Exercise instructions:
Search the data for "begins". Each line containing it is to be copied.

Collected data:
<<<<

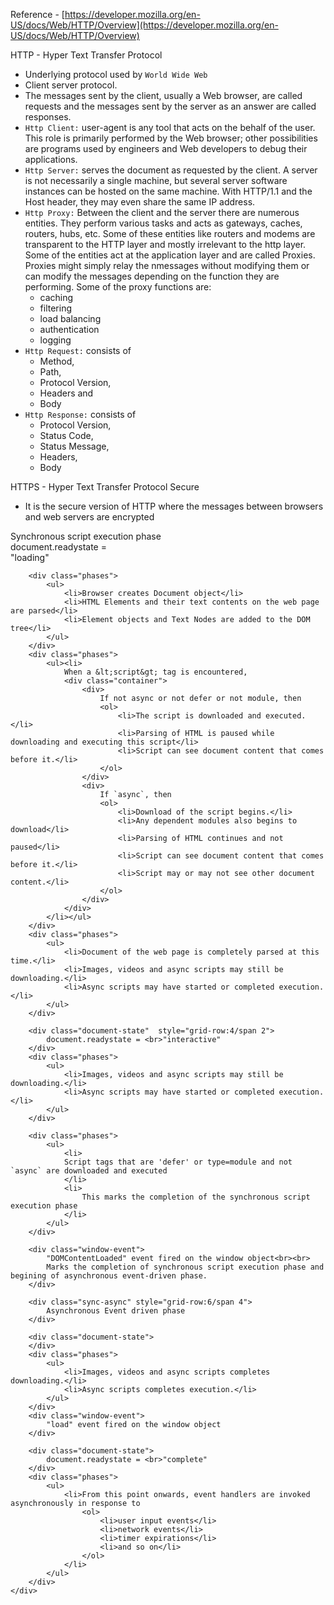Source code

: Reference - [https://developer.mozilla.org/en-US/docs/Web/HTTP/Overview](https://developer.mozilla.org/en-US/docs/Web/HTTP/Overview)

HTTP - Hyper Text Transfer Protocol

- Underlying protocol used by `World Wide Web`
- Client server protocol.
- The messages sent by the client, usually a Web browser, are called requests and the messages sent by the server as an answer are called responses.
- `Http Client:` user-agent is any tool that acts on the behalf of the user. This role is primarily performed by the Web browser; other possibilities are programs used by engineers and Web developers to debug their applications.
- `Http Server:` serves the document as requested by the client. A server is not necessarily a single machine, but several server software instances can be hosted on the same machine. With HTTP/1.1 and the Host header, they may even share the same IP address.
- `Http Proxy:` Between the client and the server there are numerous entities. They perform various tasks and acts as gateways, caches, routers, hubs, etc. Some of these entities like routers and modems are transparent to the HTTP layer and mostly irrelevant to the http layer. Some of the entities act at the application layer and are called Proxies. Proxies might simply relay the nmessages without modifying them or can modify the messages depending on the function they are performing. Some of the proxy functions are:
  - caching
  - filtering
  - load balancing
  - authentication
  - logging
- `Http Request:` consists of 
  - Method, 
  - Path, 
  - Protocol Version, 
  - Headers and 
  - Body
- `Http Response:` consists of 
  - Protocol Version, 
  - Status Code, 
  - Status Message, 
  - Headers, 
  - Body



HTTPS - Hyper Text Transfer Protocol Secure

- It is the secure version of HTTP where the messages between browsers and web servers are encrypted 

<div class="container">
        <div class="sync-async" style="grid-row:1/span 5">
            Synchronous script execution phase
        </div>
        <div class="document-state" style="grid-row:1/span 3">
            document.readystate = <br>"loading"
        </div>

        <div class="phases">
            <ul>
                <li>Browser creates Document object</li>
                <li>HTML Elements and their text contents on the web page are parsed</li>
                <li>Element objects and Text Nodes are added to the DOM tree</li>
            </ul>
        </div>
        <div class="phases">
            <ul><li>
                When a &lt;script&gt; tag is encountered,
                <div class="container">
                    <div>
                        If not async or not defer or not module, then
                        <ol>
                            <li>The script is downloaded and executed.</li>
                            <li>Parsing of HTML is paused while downloading and executing this script</li>
                            <li>Script can see document content that comes before it.</li>
                        </ol>
                    </div>
                    <div>
                        If `async`, then
                        <ol>
                            <li>Download of the script begins.</li>
                            <li>Any dependent modules also begins to download</li>
                            <li>Parsing of HTML continues and not paused</li>
                            <li>Script can see document content that comes before it.</li>
                            <li>Script may or may not see other document content.</li>
                        </ol>
                    </div>
                </div>
            </li></ul>
        </div>
        <div class="phases">
            <ul>
                <li>Document of the web page is completely parsed at this time.</li>
                <li>Images, videos and async scripts may still be downloading.</li>
                <li>Async scripts may have started or completed execution.</li>
            </ul>
        </div>

        <div class="document-state"  style="grid-row:4/span 2">
            document.readystate = <br>"interactive"
        </div>
        <div class="phases">
            <ul>
                <li>Images, videos and async scripts may still be downloading.</li>
                <li>Async scripts may have started or completed execution.</li>
            </ul>
        </div>

        <div class="phases">
            <ul>
                <li>
                Script tags that are 'defer' or type=module and not `async` are downloaded and executed
                </li>
                <li>
                    This marks the completion of the synchronous script execution phase
                </li>
            </ul>
        </div>

        <div class="window-event">
            "DOMContentLoaded" event fired on the window object<br><br>
            Marks the completion of synchronous script execution phase and begining of asynchronous event-driven phase.
        </div>

        <div class="sync-async" style="grid-row:6/span 4">
            Asynchronous Event driven phase
        </div>

        <div class="document-state">
        </div>
        <div class="phases">
            <ul>
                <li>Images, videos and async scripts completes downloading.</li>
                <li>Async scripts completes execution.</li>
            </ul>
        </div>
        <div class="window-event">
            "load" event fired on the window object
        </div>

        <div class="document-state">
            document.readystate = <br>"complete"
        </div>
        <div class="phases">
            <ul>
                <li>From this point onwards, event handlers are invoked asynchronously in response to
                    <ol>
                        <li>user input events</li>
                        <li>network events</li>
                        <li>timer expirations</li>
                        <li>and so on</li>
                    </ol>
                </li>
            </ul>
        </div>
    </div>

>>>>

Your solution:
                            <li>Download of the script begins.</li>
                            <li>Any dependent modules also begins to download</li>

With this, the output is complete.